ASSIGNED TASK >> Take the material below and reproduce, word for word, only the lines from the line with "each fold, the" through the line with "3. The best".
Segment Open
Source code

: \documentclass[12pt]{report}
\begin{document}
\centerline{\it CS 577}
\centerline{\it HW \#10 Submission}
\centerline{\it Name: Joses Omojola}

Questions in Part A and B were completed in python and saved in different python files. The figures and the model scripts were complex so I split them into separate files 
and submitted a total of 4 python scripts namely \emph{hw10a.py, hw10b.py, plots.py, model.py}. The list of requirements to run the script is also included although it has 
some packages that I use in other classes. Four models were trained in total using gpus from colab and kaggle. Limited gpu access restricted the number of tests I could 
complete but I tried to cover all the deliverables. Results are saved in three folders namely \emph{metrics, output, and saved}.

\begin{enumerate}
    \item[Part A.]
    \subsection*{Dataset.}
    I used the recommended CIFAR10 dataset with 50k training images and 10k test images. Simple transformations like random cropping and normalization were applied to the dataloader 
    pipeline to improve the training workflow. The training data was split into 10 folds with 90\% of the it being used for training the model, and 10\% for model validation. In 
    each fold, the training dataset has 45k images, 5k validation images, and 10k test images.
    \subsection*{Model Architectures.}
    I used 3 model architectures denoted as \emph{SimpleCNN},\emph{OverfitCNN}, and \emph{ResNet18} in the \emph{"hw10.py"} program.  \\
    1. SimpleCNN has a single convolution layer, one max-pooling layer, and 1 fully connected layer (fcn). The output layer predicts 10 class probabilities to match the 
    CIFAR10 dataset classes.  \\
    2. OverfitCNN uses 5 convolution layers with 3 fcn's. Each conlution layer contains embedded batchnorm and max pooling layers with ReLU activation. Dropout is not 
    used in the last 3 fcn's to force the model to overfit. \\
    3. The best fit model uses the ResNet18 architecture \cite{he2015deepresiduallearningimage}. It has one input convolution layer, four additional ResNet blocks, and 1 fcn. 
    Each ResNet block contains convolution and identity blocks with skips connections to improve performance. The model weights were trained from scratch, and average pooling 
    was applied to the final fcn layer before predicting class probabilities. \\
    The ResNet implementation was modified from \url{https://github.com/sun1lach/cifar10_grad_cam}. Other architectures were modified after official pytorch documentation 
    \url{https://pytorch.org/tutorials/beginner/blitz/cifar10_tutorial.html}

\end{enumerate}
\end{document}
Segment Closed
RESPONSE TO THE EXERCISE >>
    each fold, the training dataset has 45k images, 5k validation images, and 10k test images.
    \subsection*{Model Architectures.}
    I used 3 model architectures denoted as \emph{SimpleCNN},\emph{OverfitCNN}, and \emph{ResNet18} in the \emph{"hw10.py"} program.  \\
    1. SimpleCNN has a single convolution layer, one max-pooling layer, and 1 fully connected layer (fcn). The output layer predicts 10 class probabilities to match the 
    CIFAR10 dataset classes.  \\
    2. OverfitCNN uses 5 convolution layers with 3 fcn's. Each conlution layer contains embedded batchnorm and max pooling layers with ReLU activation. Dropout is not 
    used in the last 3 fcn's to force the model to overfit. \\
    3. The best fit model uses the ResNet18 architecture \cite{he2015deepresiduallearningimage}. It has one input convolution layer, four additional ResNet blocks, and 1 fcn. 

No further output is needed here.